While it is fair to say that the election results were a setback for borrowers, it’s important to note that many borrower protections are in place to ensure the continued availability of these resources.

This article will provide a fact-based, unemotional analysis of what the next four years might hold for borrowers.

The Future of SAVE and the SAVE Lawsuit

At this point, it’s unlikely that the SAVE lawsuit will be resolved before the new administration is sworn in on January 20, 2025.

While this almost certainly means the end of the SAVE repayment plan, how it all plays out remains an open question with significant implications.

The SAVE rules didn’t just create the SAVE plan; they eliminated the REPAYE plan, limited enrollment in ICR and PAYE, and allowed the double-consolidation loophole for Parent PLUS Loans.

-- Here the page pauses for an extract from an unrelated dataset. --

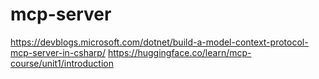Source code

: # mcp-server

https://devblogs.microsoft.com/dotnet/build-a-model-context-protocol-mcp-server-in-csharp/
https://huggingface.co/learn/mcp-course/unit1/introduction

The Biden administration had already mentioned plans to reopen PAYE and ICR enrollments later this year to help borrowers impacted by the litigation. If they move quickly, one possibility is to modify the SAVE regulations to bring back PAYE, ICR, and REPAYE.

There is some concern that all the plans created under the ICR statute—ICR, PAYE, REPAYE, and SAVE—could be eliminated as a result of the litigation or the Trump administration taking office. However, significant barriers exist to eliminating these repayment options.

To understand how each repayment plan is impacted, we need to look at them individually.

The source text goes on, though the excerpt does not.